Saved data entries
=======

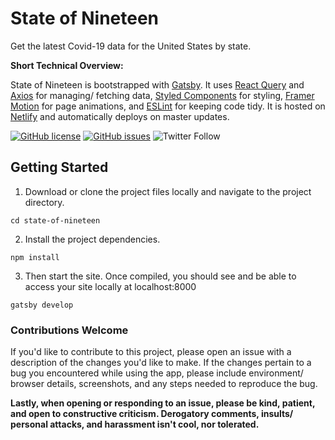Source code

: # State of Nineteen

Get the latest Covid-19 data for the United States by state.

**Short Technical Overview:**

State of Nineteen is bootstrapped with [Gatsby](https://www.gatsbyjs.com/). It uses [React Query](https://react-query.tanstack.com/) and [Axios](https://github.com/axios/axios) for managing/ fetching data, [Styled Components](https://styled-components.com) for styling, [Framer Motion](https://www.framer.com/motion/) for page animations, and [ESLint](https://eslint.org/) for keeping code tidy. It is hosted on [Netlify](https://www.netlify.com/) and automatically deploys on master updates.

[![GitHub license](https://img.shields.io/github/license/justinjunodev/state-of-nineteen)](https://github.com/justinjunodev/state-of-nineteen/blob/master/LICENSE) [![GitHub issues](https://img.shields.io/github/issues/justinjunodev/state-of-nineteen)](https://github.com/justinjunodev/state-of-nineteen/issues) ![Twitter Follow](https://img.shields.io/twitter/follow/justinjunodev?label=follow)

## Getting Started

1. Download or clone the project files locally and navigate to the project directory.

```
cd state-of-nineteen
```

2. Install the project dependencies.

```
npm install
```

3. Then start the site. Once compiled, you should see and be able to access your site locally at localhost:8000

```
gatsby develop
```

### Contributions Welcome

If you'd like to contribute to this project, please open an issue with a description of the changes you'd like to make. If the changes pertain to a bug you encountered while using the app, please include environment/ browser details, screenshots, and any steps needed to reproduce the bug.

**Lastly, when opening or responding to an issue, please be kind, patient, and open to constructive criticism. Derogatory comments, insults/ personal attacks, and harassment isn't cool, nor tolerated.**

=======

| TASK DIRECTIONS |
Each line of the data in which the string "locally" appears needs to be copied.

| ANSWER SECTION |
1. Download or clone the project files locally and navigate to the project directory.
3. Then start the site. Once compiled, you should see and be able to access your site locally at localhost:8000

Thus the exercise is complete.